_What needs to be done:_ Which lines in the data contain the word "flame"? Please copy each of them.

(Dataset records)
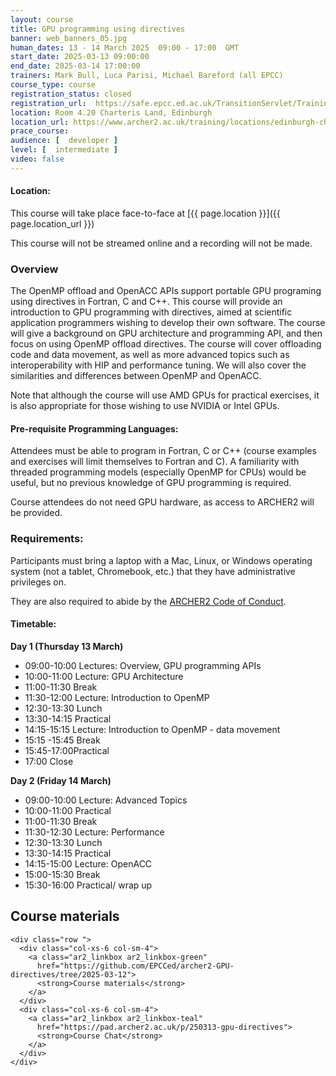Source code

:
 ```yaml
---
layout: course
title: GPU programming using directives
banner: web_banners_05.jpg 
human_dates: 13 - 14 March 2025  09:00 - 17:00  GMT
start_date: 2025-03-13 09:00:00
end_date: 2025-03-14 17:00:00
trainers: Mark Bull, Luca Parisi, Michael Bareford (all EPCC)
course_type: course
registration_status: closed
registration_url:  https://safe.epcc.ed.ac.uk/TransitionServlet/TrainingCourse/250313-gpu-directives
location: Room 4.20 Charteris Land, Edinburgh
location_url: https://www.archer2.ac.uk/training/locations/edinburgh-charteris-land
prace_course: 
audience: [  developer ]
level: [  intermediate ]
video: false
---
```


#### Location:

This course will take place face-to-face at  [{{ page.location }}]({{ page.location_url }})

This course will not be streamed online and a recording will not be made.

### Overview

The OpenMP offload and OpenACC APIs support portable GPU programing using directives in Fortran, C and C++. This course will provide an introduction to GPU programming with directives, aimed at scientific application programmers wishing to develop their own software. The course will give a background on GPU architecture and programming API, and then focus on using OpenMP offload directives. The course will cover offloading code and data movement, as well as more advanced topics such as interoperability with HIP and performance tuning. We will also cover the similarities and differences between OpenMP and OpenACC. 

Note that although the course will use AMD GPUs for practical exercises, it is also appropriate for those wishing to use NVIDIA or Intel GPUs. 

#### Pre-requisite Programming Languages:
Attendees must be able to program in Fortran, C or C++ (course examples and exercises will limit themselves to Fortran and C). A familiarity with threaded programming models (especially OpenMP for CPUs) would be useful, but no previous knowledge of GPU programming is required.

Course attendees do not need GPU hardware, as access to ARCHER2 will be provided.



### Requirements:

Participants must bring a laptop with a Mac, Linux, or Windows operating system (not a tablet, Chromebook, etc.) that they have administrative privileges on.

They are also required to abide by the [ARCHER2  Code of Conduct](../../../about/policies/code-of-conduct.html). 


#### Timetable:

**Day 1 (Thursday 13 March)**

- 09:00-10:00 Lectures: Overview, GPU programming APIs
- 10:00-11:00 Lecture: GPU Architecture 
- 11:00-11:30 Break
- 11:30-12:00 Lecture: Introduction to OpenMP 
- 12:30-13:30 Lunch
- 13:30-14:15 Practical
- 14:15-15:15 Lecture: Introduction to OpenMP - data movement 
- 15:15 -15:45 Break
- 15:45-17:00Practical
- 17:00 Close
 
**Day 2 (Friday 14 March)**
 
- 09:00-10:00 Lecture: Advanced Topics 
- 10:00-11:00 Practical
- 11:00-11:30 Break
- 11:30-12:30 Lecture: Performance 
- 12:30-13:30 Lunch
- 13:30-14:15 Practical
- 14:15-15:00 Lecture: OpenACC  
- 15:00-15:30 Break
- 15:30-16:00 Practical/ wrap up


<section id="service">


<h2><a name="materials">Course materials</a></h2>


    <div class="row ">	
      <div class="col-xs-6 col-sm-4">
        <a class="ar2_linkbox ar2_linkbox-green" 
          href="https://github.com/EPCCed/archer2-GPU-directives/tree/2025-03-12">
          <strong>Course materials</strong>         
        </a>
      </div>
      <div class="col-xs-6 col-sm-4">
        <a class="ar2_linkbox ar2_linkbox-teal" 
          href="https://pad.archer2.ac.uk/p/250313-gpu-directives">
          <strong>Course Chat</strong>       
        </a>
      </div>
    </div>
		
		
					


<!-- 		
<h2><a name="videos">Videos</a></h2>

<h3>Session 1</h3>

<div>
	<iframe title="Video" width="560" height="315" src="https://www.youtube.com/embed/xxxxxxxxxxx" frameborder="0" allow="accelerometer; autoplay; encrypted-media; gyroscope; picture-in-picture" allowfullscreen></iframe>
</div>

 -->





<!-- 
<h2><a name="feedback">Feedback</a></h2>


    <div class="row ">	

      <div class="col-xs-6 col-sm-4">
        <a class="ar2_linkbox ar2_linkbox-teal" 

           href="../../feedback/?course=250313-gpu-directives" 

		>
          <strong>Feedback</strong><br/>
          Please let us know what was great about this course and anything we can improve
        </a>
      </div>
    </div>
		
 -->		

 
</section>


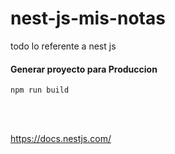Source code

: # nest-js-mis-notas
todo lo referente a nest js



#### Generar proyecto para Produccion
```
npm run build
```

<br/>

</br>

https://docs.nestjs.com/
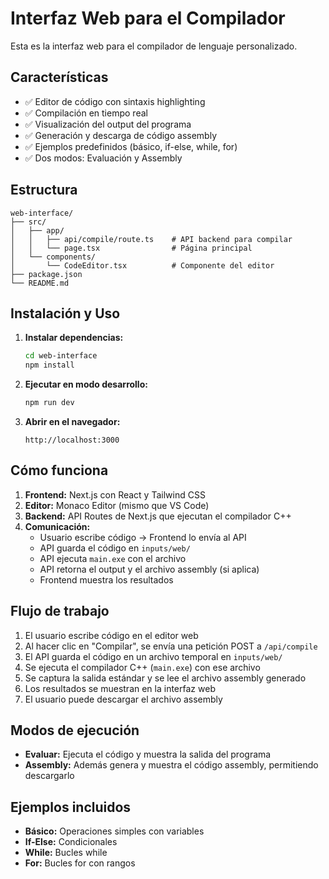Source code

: # Interfaz Web para el Compilador

Esta es la interfaz web para el compilador de lenguaje personalizado.

## Características

- ✅ Editor de código con sintaxis highlighting
- ✅ Compilación en tiempo real
- ✅ Visualización del output del programa
- ✅ Generación y descarga de código assembly
- ✅ Ejemplos predefinidos (básico, if-else, while, for)
- ✅ Dos modos: Evaluación y Assembly

## Estructura

```
web-interface/
├── src/
│   ├── app/
│   │   ├── api/compile/route.ts    # API backend para compilar
│   │   └── page.tsx                # Página principal
│   └── components/
│       └── CodeEditor.tsx          # Componente del editor
├── package.json
└── README.md
```

## Instalación y Uso

1. **Instalar dependencias:**
   ```bash
   cd web-interface
   npm install
   ```

2. **Ejecutar en modo desarrollo:**
   ```bash
   npm run dev
   ```

3. **Abrir en el navegador:**
   ```
   http://localhost:3000
   ```

## Cómo funciona

1. **Frontend:** Next.js con React y Tailwind CSS
2. **Editor:** Monaco Editor (mismo que VS Code)
3. **Backend:** API Routes de Next.js que ejecutan el compilador C++
4. **Comunicación:** 
   - Usuario escribe código → Frontend lo envía al API
   - API guarda el código en `inputs/web/`
   - API ejecuta `main.exe` con el archivo
   - API retorna el output y el archivo assembly (si aplica)
   - Frontend muestra los resultados

## Flujo de trabajo

1. El usuario escribe código en el editor web
2. Al hacer clic en "Compilar", se envía una petición POST a `/api/compile`
3. El API guarda el código en un archivo temporal en `inputs/web/`
4. Se ejecuta el compilador C++ (`main.exe`) con ese archivo
5. Se captura la salida estándar y se lee el archivo assembly generado
6. Los resultados se muestran en la interfaz web
7. El usuario puede descargar el archivo assembly

## Modos de ejecución

- **Evaluar:** Ejecuta el código y muestra la salida del programa
- **Assembly:** Además genera y muestra el código assembly, permitiendo descargarlo

## Ejemplos incluidos

- **Básico:** Operaciones simples con variables
- **If-Else:** Condicionales
- **While:** Bucles while
- **For:** Bucles for con rangos
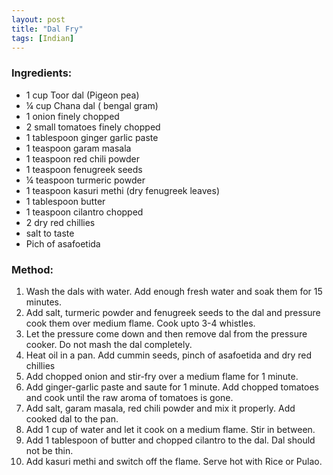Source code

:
 ```yaml
---
layout: post
title: "Dal Fry"
tags: [Indian]
---
```




### Ingredients:
* 1 cup Toor dal (Pigeon pea)
* ¼ cup Chana dal ( bengal gram)
* 1 onion finely chopped
* 2 small tomatoes finely chopped
* 1 tablespoon ginger garlic paste
* 1 teaspoon garam masala
* 1 teaspoon red chili powder
* 1 teaspoon fenugreek seeds
* ¼ teaspoon turmeric powder
* 1 teaspoon kasuri methi (dry fenugreek leaves)
* 1 tablespoon butter
* 1 teaspoon cilantro chopped
* 2 dry red chillies
* salt to taste
* Pich of asafoetida

### Method:
1. Wash the dals with water. Add enough fresh water and soak them for 15 minutes.
2. Add salt, turmeric powder and fenugreek seeds to the dal and pressure cook them over medium flame. Cook upto 3-4 whistles. 
3. Let the pressure come down and then remove dal from the pressure cooker.
Do not mash the dal completely. 
4. Heat oil in a pan. Add cummin seeds, pinch of asafoetida and dry red chillies
5. Add chopped onion and stir-fry over a medium flame for 1 minute.
6. Add ginger-garlic paste and saute for 1 minute. Add chopped tomatoes and cook until the raw aroma of tomatoes is gone. 
7. Add salt, garam masala, red chili powder and mix it properly. Add cooked dal to the pan. 
8. Add 1 cup of water and let it cook on a medium flame. Stir in between. 
9. Add 1 tablespoon of butter and chopped cilantro to the dal. Dal should not be thin. 
10. Add kasuri methi and switch off the flame. Serve hot with Rice or Pulao.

_Your response:_
2. Add salt, turmeric powder and fenugreek seeds to the dal and pressure cook them over medium flame. Cook upto 3-4 whistles. 
5. Add chopped onion and stir-fry over a medium flame for 1 minute.
8. Add 1 cup of water and let it cook on a medium flame. Stir in between. 
10. Add kasuri methi and switch off the flame. Serve hot with Rice or Pulao.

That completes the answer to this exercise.